My eleven-year-old son and I drew this collage before breakfast. He named it. After breakfast, we colored but did not embellish the drawing. The style of the drawing is called “exquisite corpse”, cadavre exquis, for some reason. Probably a textualization of this process.
This is like “Mad Libs”, but for drawings.
- You need at least two people.
- Divide the drawing space into specific regions. Each region is covered with something to conceal almost all of the drawing up to that point, save for a small bit of lines jutting out from under the concealment.
- Step-by-step, parts of the picture are drawn and covered, each tile of the mosaic connected tenuously to the next.
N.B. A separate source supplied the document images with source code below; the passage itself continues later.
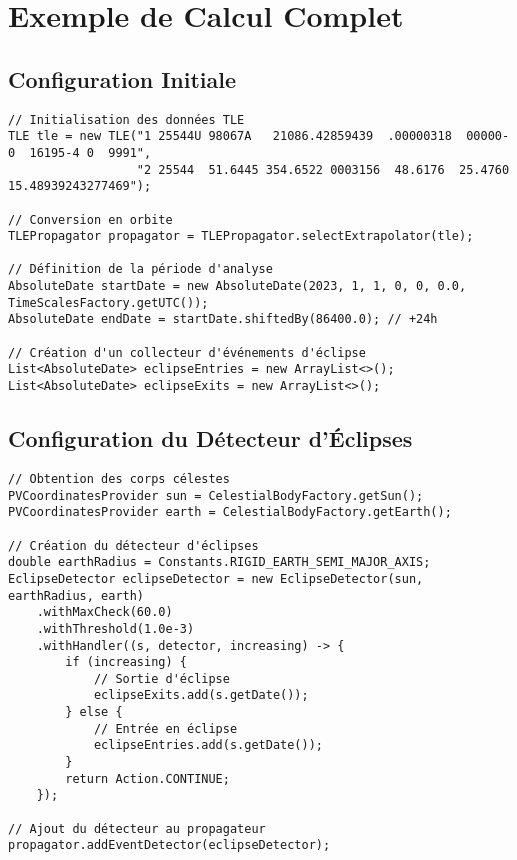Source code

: \documentclass[12pt,a4paper]{article}
\begin{document}
\section{Exemple de Calcul Complet}

\subsection{Configuration Initiale}

\begin{verbatim}
// Initialisation des données TLE
TLE tle = new TLE("1 25544U 98067A   21086.42859439  .00000318  00000-0  16195-4 0  9991",
                  "2 25544  51.6445 354.6522 0003156  48.6176  25.4760 15.48939243277469");

// Conversion en orbite
TLEPropagator propagator = TLEPropagator.selectExtrapolator(tle);

// Définition de la période d'analyse
AbsoluteDate startDate = new AbsoluteDate(2023, 1, 1, 0, 0, 0.0, TimeScalesFactory.getUTC());
AbsoluteDate endDate = startDate.shiftedBy(86400.0); // +24h

// Création d'un collecteur d'événements d'éclipse
List<AbsoluteDate> eclipseEntries = new ArrayList<>();
List<AbsoluteDate> eclipseExits = new ArrayList<>();
\end{verbatim}

\subsection{Configuration du Détecteur d'Éclipses}

\begin{verbatim}
// Obtention des corps célestes
PVCoordinatesProvider sun = CelestialBodyFactory.getSun();
PVCoordinatesProvider earth = CelestialBodyFactory.getEarth();

// Création du détecteur d'éclipses
double earthRadius = Constants.RIGID_EARTH_SEMI_MAJOR_AXIS;
EclipseDetector eclipseDetector = new EclipseDetector(sun, earthRadius, earth)
    .withMaxCheck(60.0)
    .withThreshold(1.0e-3)
    .withHandler((s, detector, increasing) -> {
        if (increasing) {
            // Sortie d'éclipse
            eclipseExits.add(s.getDate());
        } else {
            // Entrée en éclipse
            eclipseEntries.add(s.getDate());
        }
        return Action.CONTINUE;
    });

// Ajout du détecteur au propagateur
propagator.addEventDetector(eclipseDetector);
\end{verbatim}
\end{document}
- Concealing the drawing subspaces in such a way as to hide the image from the other participants is very important. No one should know what someone else drew. For this reason, eliminating color is a good method for making the picture weirder.
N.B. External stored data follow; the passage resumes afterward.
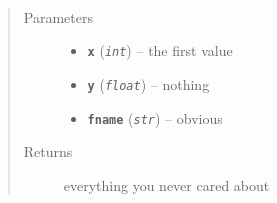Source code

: \documentclass[letterpaper,10pt,english]{sphinxmanual}
\begin{document}

\begin{fulllineitems}
\label{docstring_examples:abc_pack.docstring_examples.google_style}~\begin{quote}\begin{description}
\item[{Parameters}] \leavevmode\begin{itemize}
\item {} 
\textbf{\texttt{x}} (\emph{\texttt{int}}) -- the first value

\item {} 
\textbf{\texttt{y}} (\emph{\texttt{float}}) -- nothing

\item {} 
\textbf{\texttt{fname}} (\emph{\texttt{str}}) -- obvious

\end{itemize}

\item[{Returns}] \leavevmode
everything you never cared about

\end{description}\end{quote}

\end{fulllineitems}

\end{document}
- The finished drawing should be completely covered by the final participant. Prepare for the unveiling!
- Voila! The unique picture is revealed. An “unforgettable” image, one might say.
This format can be executed using an unfolded cube of thick paper. You gradually unfold and tape the cube faces to the drawing surface. The last panel can use all areas of the drawing space. Notice the cityscape creeps beyond the dots that mark its subspace. Sprawl.
Sharpie and Crayola markers on scroll paper.